Task to carry out: Reproduce, unaltered, the line with "- Phone SharpMT" along with every line that follows it in the records, up to the last.

Stored data:
Start of Block

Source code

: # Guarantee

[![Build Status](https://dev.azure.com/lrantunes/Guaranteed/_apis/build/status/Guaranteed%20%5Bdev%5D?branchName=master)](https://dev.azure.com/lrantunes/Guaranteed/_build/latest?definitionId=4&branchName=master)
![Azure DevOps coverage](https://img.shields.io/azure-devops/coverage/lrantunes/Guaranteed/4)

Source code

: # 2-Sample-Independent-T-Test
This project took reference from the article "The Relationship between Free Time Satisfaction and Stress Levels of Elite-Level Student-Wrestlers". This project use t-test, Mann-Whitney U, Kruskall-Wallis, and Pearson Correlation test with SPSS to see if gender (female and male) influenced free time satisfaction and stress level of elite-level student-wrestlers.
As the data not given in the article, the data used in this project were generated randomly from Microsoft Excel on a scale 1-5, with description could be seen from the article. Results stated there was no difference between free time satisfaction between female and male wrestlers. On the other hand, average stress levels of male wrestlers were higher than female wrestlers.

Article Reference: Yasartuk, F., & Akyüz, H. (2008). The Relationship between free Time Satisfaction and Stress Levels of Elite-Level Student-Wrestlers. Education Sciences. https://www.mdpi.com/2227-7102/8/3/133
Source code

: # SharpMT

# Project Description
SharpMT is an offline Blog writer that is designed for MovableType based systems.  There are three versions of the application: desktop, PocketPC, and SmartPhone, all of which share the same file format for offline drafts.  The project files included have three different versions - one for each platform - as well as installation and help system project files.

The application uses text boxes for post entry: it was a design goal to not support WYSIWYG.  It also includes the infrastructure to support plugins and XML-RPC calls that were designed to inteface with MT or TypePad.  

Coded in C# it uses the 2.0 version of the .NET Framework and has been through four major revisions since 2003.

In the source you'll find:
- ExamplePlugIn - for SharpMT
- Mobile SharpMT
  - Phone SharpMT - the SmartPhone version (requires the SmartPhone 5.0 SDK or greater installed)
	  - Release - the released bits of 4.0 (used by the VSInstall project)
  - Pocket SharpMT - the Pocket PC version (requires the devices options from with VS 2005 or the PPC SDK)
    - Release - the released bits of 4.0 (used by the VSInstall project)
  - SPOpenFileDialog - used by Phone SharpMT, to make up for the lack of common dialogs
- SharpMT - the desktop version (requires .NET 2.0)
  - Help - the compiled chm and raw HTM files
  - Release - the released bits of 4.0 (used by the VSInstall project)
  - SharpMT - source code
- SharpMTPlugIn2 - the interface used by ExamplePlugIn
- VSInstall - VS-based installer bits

End of Block

Solution to the exercise:
  - Phone SharpMT - the SmartPhone version (requires the SmartPhone 5.0 SDK or greater installed)
	  - Release - the released bits of 4.0 (used by the VSInstall project)
  - Pocket SharpMT - the Pocket PC version (requires the devices options from with VS 2005 or the PPC SDK)
    - Release - the released bits of 4.0 (used by the VSInstall project)
  - SPOpenFileDialog - used by Phone SharpMT, to make up for the lack of common dialogs
- SharpMT - the desktop version (requires .NET 2.0)
  - Help - the compiled chm and raw HTM files
  - Release - the released bits of 4.0 (used by the VSInstall project)
  - SharpMT - source code
- SharpMTPlugIn2 - the interface used by ExamplePlugIn
- VSInstall - VS-based installer bits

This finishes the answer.